From The Ergoweb® Learning Center

Control Strategies: Engineering, Administrative and PPE

Once MSD risk factors have been identified and measured, the analyst needs to compose an appropriate control strategy. The goal of which is to increase the overlap between worker capabilities and task demands to improve the fit of the job with the worker.

Note: We’ve updated this topic — see The Hierarchy of Ergonomics Controls for the latest version.

The creation of control options depends on the experience and imagination of the analyst. Although specific solutions vary, there is a standard thought process that can be applied.
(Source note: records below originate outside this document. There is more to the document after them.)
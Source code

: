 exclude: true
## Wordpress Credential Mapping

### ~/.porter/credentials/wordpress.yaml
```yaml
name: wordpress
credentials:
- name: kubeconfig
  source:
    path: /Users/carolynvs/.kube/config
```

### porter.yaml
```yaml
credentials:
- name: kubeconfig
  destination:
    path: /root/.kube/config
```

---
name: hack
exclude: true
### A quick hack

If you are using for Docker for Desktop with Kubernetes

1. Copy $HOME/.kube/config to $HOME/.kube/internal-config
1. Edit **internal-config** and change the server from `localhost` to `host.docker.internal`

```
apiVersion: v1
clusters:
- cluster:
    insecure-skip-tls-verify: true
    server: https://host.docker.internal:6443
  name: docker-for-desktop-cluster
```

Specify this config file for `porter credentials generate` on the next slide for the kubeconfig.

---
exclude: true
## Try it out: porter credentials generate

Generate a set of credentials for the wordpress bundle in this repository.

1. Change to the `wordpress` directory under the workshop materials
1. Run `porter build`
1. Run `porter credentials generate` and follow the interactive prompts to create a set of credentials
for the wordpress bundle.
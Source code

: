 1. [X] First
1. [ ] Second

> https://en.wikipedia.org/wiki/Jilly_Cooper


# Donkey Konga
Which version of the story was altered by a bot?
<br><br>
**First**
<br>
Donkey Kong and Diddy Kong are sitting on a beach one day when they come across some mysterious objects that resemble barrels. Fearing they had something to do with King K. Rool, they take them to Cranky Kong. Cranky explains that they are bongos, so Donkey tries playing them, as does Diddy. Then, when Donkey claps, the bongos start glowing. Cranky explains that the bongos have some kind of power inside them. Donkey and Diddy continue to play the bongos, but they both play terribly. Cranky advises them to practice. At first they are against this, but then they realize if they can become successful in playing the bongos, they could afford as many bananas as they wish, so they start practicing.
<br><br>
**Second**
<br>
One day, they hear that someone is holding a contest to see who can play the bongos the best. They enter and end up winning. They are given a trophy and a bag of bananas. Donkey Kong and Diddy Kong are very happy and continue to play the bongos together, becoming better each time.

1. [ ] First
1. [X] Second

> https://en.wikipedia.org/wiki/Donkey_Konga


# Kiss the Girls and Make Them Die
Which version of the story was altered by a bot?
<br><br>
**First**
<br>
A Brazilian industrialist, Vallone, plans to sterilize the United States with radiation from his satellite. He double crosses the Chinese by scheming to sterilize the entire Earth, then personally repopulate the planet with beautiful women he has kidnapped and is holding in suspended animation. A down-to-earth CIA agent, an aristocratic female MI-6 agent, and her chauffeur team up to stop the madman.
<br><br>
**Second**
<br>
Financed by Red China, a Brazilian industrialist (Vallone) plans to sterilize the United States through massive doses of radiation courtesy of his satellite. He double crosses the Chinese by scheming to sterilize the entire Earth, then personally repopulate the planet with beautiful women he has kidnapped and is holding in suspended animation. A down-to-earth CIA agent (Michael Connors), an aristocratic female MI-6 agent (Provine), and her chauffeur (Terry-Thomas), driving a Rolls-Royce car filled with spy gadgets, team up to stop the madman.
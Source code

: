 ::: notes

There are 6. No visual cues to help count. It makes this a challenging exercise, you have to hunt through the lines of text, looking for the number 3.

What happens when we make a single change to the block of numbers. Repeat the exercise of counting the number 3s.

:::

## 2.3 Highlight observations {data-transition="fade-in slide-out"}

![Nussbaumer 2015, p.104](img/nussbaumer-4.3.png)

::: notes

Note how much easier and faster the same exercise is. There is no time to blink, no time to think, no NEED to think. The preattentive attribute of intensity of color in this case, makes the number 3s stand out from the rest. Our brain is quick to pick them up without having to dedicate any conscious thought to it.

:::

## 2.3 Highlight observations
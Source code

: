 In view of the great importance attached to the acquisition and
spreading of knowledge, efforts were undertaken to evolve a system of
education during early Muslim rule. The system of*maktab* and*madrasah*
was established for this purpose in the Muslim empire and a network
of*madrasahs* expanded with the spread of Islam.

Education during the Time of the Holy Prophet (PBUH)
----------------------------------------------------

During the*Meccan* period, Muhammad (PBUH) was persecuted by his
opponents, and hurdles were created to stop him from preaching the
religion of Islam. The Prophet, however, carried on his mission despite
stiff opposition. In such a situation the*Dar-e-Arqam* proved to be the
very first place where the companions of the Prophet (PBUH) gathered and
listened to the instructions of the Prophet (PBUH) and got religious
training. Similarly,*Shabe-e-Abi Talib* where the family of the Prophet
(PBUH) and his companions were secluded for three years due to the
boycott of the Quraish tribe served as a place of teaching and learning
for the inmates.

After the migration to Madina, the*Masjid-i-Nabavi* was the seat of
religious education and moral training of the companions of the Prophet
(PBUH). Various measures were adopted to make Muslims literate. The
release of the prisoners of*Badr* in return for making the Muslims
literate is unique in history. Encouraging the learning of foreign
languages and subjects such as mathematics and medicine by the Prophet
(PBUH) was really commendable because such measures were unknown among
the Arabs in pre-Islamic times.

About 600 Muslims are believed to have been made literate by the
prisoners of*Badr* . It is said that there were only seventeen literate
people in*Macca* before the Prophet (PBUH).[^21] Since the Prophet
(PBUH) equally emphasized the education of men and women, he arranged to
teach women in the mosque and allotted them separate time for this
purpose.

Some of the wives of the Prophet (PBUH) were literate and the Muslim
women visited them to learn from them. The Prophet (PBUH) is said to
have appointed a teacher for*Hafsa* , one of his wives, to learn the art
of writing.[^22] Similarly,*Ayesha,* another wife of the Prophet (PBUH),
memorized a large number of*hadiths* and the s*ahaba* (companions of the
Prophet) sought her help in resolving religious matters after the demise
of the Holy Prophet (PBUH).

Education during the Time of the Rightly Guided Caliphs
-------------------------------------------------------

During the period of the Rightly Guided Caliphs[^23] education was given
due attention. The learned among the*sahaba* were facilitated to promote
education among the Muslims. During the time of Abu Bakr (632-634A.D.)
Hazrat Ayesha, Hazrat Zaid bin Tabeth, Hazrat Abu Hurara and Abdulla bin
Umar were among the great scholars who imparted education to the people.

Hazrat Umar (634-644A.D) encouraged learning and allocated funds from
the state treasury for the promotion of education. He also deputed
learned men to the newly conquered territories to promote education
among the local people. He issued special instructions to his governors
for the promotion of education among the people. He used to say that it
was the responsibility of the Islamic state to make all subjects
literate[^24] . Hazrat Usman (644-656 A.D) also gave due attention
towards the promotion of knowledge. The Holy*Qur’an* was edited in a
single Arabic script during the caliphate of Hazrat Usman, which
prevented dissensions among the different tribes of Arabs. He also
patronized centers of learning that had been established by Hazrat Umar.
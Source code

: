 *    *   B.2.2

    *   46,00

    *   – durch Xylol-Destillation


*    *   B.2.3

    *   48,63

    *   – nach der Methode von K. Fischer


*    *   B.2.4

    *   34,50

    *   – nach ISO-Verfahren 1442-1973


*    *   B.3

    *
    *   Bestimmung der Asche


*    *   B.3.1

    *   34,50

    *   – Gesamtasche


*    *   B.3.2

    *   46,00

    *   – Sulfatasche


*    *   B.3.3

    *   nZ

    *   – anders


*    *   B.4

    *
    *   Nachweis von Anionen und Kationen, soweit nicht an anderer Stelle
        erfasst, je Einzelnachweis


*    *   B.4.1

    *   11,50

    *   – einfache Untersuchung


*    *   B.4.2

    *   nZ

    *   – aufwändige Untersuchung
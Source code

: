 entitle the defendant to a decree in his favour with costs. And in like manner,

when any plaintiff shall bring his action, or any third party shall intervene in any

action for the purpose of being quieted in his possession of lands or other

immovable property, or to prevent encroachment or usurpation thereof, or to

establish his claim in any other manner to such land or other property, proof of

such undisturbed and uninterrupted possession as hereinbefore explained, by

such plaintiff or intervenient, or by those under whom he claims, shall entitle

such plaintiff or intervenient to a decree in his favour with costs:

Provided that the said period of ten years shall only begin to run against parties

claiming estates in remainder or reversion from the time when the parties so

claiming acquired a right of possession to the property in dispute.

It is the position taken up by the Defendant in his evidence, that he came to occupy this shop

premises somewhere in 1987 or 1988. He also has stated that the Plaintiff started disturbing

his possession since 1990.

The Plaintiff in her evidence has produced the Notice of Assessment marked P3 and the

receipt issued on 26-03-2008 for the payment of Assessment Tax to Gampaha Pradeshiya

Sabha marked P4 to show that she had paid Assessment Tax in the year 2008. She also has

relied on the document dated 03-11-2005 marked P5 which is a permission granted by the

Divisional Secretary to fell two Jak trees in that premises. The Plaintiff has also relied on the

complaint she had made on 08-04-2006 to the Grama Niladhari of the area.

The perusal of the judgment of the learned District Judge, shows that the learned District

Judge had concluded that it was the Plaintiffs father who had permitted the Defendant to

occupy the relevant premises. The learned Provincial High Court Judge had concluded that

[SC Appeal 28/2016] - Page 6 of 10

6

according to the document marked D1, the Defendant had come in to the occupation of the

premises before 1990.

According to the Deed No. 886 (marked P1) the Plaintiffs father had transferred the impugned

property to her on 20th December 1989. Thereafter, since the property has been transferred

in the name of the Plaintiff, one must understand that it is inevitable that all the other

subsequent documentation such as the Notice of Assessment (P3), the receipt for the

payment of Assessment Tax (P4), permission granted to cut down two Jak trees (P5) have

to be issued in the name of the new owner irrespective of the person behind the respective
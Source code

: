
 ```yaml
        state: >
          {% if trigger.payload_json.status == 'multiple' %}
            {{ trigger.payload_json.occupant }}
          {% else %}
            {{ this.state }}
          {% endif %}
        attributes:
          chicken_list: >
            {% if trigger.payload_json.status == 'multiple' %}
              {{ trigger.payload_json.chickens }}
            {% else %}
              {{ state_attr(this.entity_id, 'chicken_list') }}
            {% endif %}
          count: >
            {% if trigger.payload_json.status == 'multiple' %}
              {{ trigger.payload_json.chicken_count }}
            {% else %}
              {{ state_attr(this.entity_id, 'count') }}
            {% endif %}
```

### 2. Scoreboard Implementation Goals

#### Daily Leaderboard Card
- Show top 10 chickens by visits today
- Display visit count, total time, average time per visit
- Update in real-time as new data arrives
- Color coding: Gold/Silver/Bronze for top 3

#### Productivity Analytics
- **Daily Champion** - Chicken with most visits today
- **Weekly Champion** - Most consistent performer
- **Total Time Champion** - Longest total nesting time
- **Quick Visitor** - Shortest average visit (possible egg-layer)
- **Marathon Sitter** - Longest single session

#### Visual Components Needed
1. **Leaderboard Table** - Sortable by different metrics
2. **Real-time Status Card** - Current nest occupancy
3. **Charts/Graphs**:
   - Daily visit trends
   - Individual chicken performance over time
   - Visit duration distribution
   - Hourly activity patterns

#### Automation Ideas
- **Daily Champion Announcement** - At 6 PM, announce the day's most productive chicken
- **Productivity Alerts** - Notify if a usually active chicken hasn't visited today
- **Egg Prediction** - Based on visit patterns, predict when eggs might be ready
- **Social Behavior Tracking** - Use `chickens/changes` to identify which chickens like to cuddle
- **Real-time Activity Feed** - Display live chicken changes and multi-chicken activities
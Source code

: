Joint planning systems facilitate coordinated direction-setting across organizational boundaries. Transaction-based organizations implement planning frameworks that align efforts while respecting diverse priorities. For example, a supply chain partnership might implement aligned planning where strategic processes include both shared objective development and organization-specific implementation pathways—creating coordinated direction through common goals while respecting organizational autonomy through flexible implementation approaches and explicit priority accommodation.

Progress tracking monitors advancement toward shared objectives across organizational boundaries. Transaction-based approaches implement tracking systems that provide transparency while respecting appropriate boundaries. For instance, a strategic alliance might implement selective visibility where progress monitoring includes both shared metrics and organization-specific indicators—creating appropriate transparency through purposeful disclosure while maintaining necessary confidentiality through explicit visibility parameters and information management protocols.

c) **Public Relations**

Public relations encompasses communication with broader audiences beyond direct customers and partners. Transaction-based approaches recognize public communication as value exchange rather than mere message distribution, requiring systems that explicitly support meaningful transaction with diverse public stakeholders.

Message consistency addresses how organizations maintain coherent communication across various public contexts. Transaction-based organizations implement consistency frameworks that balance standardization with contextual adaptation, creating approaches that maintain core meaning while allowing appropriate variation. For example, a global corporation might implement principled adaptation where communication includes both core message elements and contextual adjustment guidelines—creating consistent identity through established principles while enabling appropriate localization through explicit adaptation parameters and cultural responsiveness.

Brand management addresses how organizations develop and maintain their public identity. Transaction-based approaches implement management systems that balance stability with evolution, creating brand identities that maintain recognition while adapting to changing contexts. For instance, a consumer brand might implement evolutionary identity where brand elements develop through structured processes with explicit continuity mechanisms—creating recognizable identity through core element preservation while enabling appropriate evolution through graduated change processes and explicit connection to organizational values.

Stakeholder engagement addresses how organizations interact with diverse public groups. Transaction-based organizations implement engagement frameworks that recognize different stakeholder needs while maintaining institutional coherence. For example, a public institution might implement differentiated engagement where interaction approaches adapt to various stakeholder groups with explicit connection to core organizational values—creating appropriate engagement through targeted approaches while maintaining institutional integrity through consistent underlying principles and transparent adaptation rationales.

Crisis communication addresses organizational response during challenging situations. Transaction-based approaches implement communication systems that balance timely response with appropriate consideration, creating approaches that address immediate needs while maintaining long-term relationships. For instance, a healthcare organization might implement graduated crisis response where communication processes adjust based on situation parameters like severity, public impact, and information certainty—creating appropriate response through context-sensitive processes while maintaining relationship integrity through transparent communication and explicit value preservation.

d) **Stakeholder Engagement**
The analyst should first consider engineering solutions. This involves a change in the physical features of the workplace. When engineering solutions are not feasible, administrative controls offer methods to reduce the exposure of workers to the identified hazard. If administrative controls are not available, work practice controls should be considered and finally personal protective equipment (PPE).

The preferred method for controlling ergonomics hazards is through engineering techniques. When the design of the workplace reduces the magnitude of risk factors, the likelihood of injury/illness is lessened.
Engineering controls might include changing the weight of objects, changing work surface heights, or purchasing lifting aids.

Administrative controls are workplace policy, procedures, and practices that minimize the exposure of workers to risk conditions. They are considered less effective than engineering controls in that they do not usually eliminate the hazard. Rather, they lessen the duration and frequency of exposure to the risk condition. Administrative controls are applied when the cost or practicalities of engineering controls are prohibitive. Example administrative controls include rest breaks, additional employees performing a lifting task, and housekeeping for tools and work areas.

The least effective controls are PPE as the worker is still exposed to the risk factor. Some examples might include providing knee pads for workers laying carpet, or anti-vibration gloves for workers using powered hand tools.